WOLFcon 2024 - Understanding and Using AI Workflows with FOLIO

23 September 2024


Natural Language Processing

Natural Language Processing2 or NLP is a set of machine learning technologies for interpreting, generating, and comprehending human languages. Some examples of NLP processes include:

  • Language translation - Translating text from one language to another.
  • Text summarization - Summarizing the main points from a large text.
  • Named Entity Recognition - Tagging words or phrases such as proper names of people, places, and concepts.
  • Part of Speech Tagging - Identifying grammar components like nouns, verbs, and adjectives in a text sample.
  • Sentiment analysis - Classifying the emotional or subjective tone in a text sample.
  • Text Generation - Generating text usually based on a prompt.

Use in Libraries

NLP has been used in libraries in the following ways:

  • Extracting entities from semi-structured text or library metadata.
  • Improving search functionality through semantic understanding
  • Automating cataloging and classification processes
  • Enhancing user interfaces with natural language queries
  • Assisting in content recommendations based on user preferences

NLP Software

Choosing the right NLP software depends on your specific needs and technical expertise.

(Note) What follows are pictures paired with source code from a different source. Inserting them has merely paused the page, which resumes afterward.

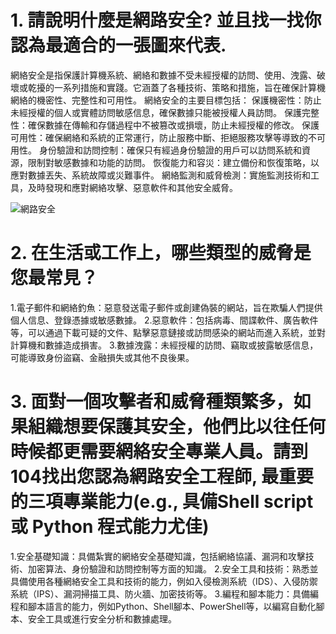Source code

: # 1. 請說明什麼是網路安全? 並且找一找你認為最適合的一張圖來代表.

網絡安全是指保護計算機系統、網絡和數據不受未經授權的訪問、使用、洩露、破壞或乾擾的一系列措施和實踐。它涵蓋了各種技術、策略和措施，旨在確保計算機網絡的機密性、完整性和可用性。
網絡安全的主要目標包括：
保護機密性：防止未經授權的個人或實體訪問敏感信息，確保數據只能被授權人員訪問。
保護完整性：確保數據在傳輸和存儲過程中不被篡改或損壞，防止未經授權的修改。
保護可用性：確保網絡和系統的正常運行，防止服務中斷、拒絕服務攻擊等導致的不可用性。
身份驗證和訪問控制：確保只有經過身份驗證的用戶可以訪問系統和資源，限制對敏感數據和功能的訪問。 
恢復能力和容災：建立備份和恢復策略，以應對數據丟失、系統故障或災難事件。
網絡監測和威脅檢測：實施監測技術和工具，及時發現和應對網絡攻擊、惡意軟件和其他安全威脅。

![網路安全](https://www.informationsecurity.com.tw/upload/pic/70755.3981091.jpg)


# 2. 在生活或工作上，哪些類型的威脅是您最常見？

1.電子郵件和網絡釣魚：惡意發送電子郵件或創建偽裝的網站，旨在欺騙人們提供個人信息、登錄憑據或敏感數據。
2.惡意軟件：包括病毒、間諜軟件、廣告軟件等，可以通過下載可疑的文件、點擊惡意鏈接或訪問感染的網站而進入系統，並對計算機和數據造成損害。
3.數據洩露：未經授權的訪問、竊取或披露敏感信息，可能導致身份盜竊、金融損失或其他不良後果。

# 3. 面對一個攻擊者和威脅種類繁多，如果組織想要保護其安全，他們比以往任何時候都更需要網絡安全專業人員。請到104找出您認為****網路安全工程師,**** 最重要的三項專業能力(e.g., 具備Shell script 或 Python 程式能力尤佳)

1.安全基礎知識：具備紮實的網絡安全基礎知識，包括網絡協議、漏洞和攻擊技術、加密算法、身份驗證和訪問控制等方面的知識。
2.安全工具和技術：熟悉並具備使用各種網絡安全工具和技術的能力，例如入侵檢測系統（IDS）、入侵防禦系統（IPS）、漏洞掃描工具、防火牆、加密技術等。
3.編程和腳本能力：具備編程和腳本語言的能力，例如Python、Shell腳本、PowerShell等，以編寫自動化腳本、安全工具或進行安全分析和數據處理。
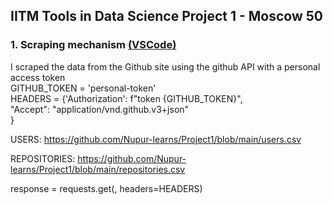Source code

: ## IITM Tools in Data Science Project 1 - Moscow 50

### 1. Scraping mechanism <a href="">(VSCode)</a>

I scraped the data from the Github site using the github API with a personal access token <br>
             GITHUB_TOKEN =  'personal-token' <br>
             HEADERS = {'Authorization': f"token {GITHUB_TOKEN}", <br>
                        "Accept": "application/vnd.github.v3+json" <br>
             } <br>
      
USERS: https://github.com/Nupur-learns/Project1/blob/main/users.csv

REPOSITORIES: https://github.com/Nupur-learns/Project1/blob/main/repositories.csv

response = requests.get(<above-url>, headers=HEADERS)

   <p align="left">
<ul>
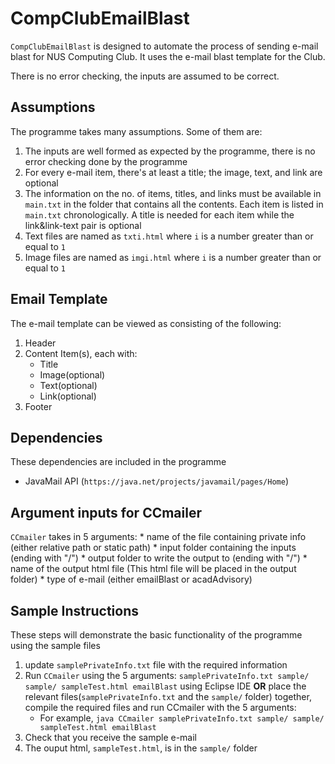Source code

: # CompClubEmailBlast #

`CompClubEmailBlast` is designed to automate the process of sending e-mail blast for NUS Computing Club. It uses the e-mail blast template for the Club.

There is no error checking, the inputs are assumed to be correct.

## Assumptions ##

The programme takes many assumptions. Some of them are:

1. The inputs are well formed as expected by the programme, there is no error checking done by the programme
2. For every e-mail item, there's at least a title; the image, text, and link are optional
3. The information on the no. of items, titles, and links must be available in `main.txt` in the folder that contains all the contents. Each item is listed in `main.txt` chronologically. A title is needed for each item while the link&link-text pair is optional 
4. Text files are named as `txti.html` where `i` is a number greater than or equal to `1`
5. Image files are named as `imgi.html` where `i` is a number greater than or equal to `1`

## Email Template ##

The e-mail template can be viewed as consisting of the following:

1. Header
2. Content Item(s), each with:
   * Title
   * Image(optional)
   * Text(optional)
   * Link(optional)
3. Footer

## Dependencies ##

These dependencies are included in the programme

* JavaMail API (`https://java.net/projects/javamail/pages/Home`)

## Argument inputs for CCmailer ##

`CCmailer` takes in 5 arguments:
    * name of the file containing private info (either relative path or static path)
    * input folder containing the inputs (ending with "/")
    * output folder to write the output to (ending with "/")
    * name of the output html file (This html file will be placed in the output folder)
    * type of e-mail (either emailBlast or acadAdvisory)

## Sample Instructions ##

These steps will demonstrate the basic functionality of the programme using the sample files

1. update `samplePrivateInfo.txt` file with the required information
2. Run `CCmailer` using the 5 arguments: `samplePrivateInfo.txt sample/ sample/ sampleTest.html emailBlast` using Eclipse IDE <b>OR</b> place the relevant files(`samplePrivateInfo.txt` and the `sample/` folder) together, compile the required files and run CCmailer with the 5 arguments:
   * For example, `java CCmailer samplePrivateInfo.txt sample/ sample/ sampleTest.html emailBlast`
3. Check that you receive the sample e-mail
4. The ouput html, `sampleTest.html`, is in the `sample/` folder
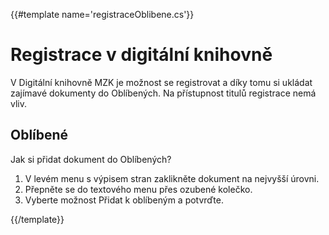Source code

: {{#template name='registraceOblibene.cs'}}
# Registrace v digitální knihovně

V Digitální knihovně MZK je možnost se registrovat a díky tomu si ukládat zajímavé dokumenty do Oblíbených. Na přístupnost titulů registrace nemá vliv.

## Oblíbené
Jak si přidat dokument do Oblíbených?
 
1. V levém menu s výpisem stran zaklikněte dokument na nejvyšší úrovni.
2. Přepněte se do textového menu přes ozubené kolečko. 
3. Vyberte možnost Přidat k oblíbeným a potvrďte. 

{{/template}}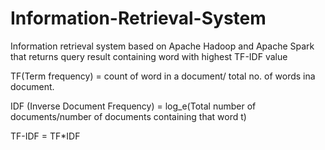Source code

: # Information-Retrieval-System
Information retrieval system based on Apache Hadoop and Apache Spark that returns query result containing word with highest TF-IDF value

TF(Term frequency) = count of word in a document/ total no. of words ina document.

IDF (Inverse Document Frequency) = log_e(Total number of documents/number of documents containing that word t)

TF-IDF =  TF*IDF
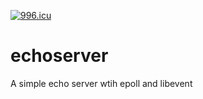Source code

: [![996.icu](https://img.shields.io/badge/link-996.icu-red.svg)](https://996.icu)
# echoserver
A simple echo server wtih epoll and libevent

  • Annif - A platform that uses subject vocabularies like FAST1, to train a model on a corpus of data and then provides subject suggestions.
  • NLTK - An open-source platform and Python package that provides interfaces to a number of corpus and documents as well as a rich set of classification, tokenization, stemming, tagging, parsing, and semantic reasoning libraries.
  • spaCy - An open-source Python package that offers tooling for named entity-matching, test summarization, part of speech tagging, and sentiment analysis as well as tools for model training and large language model integrations.
  • CoreNLP - An open-source Java library that includies token and sentence boundaries, parts of speech, named entities, numeric and time values, dependency and constituency parsing, sentiment analysis, and quote attributions.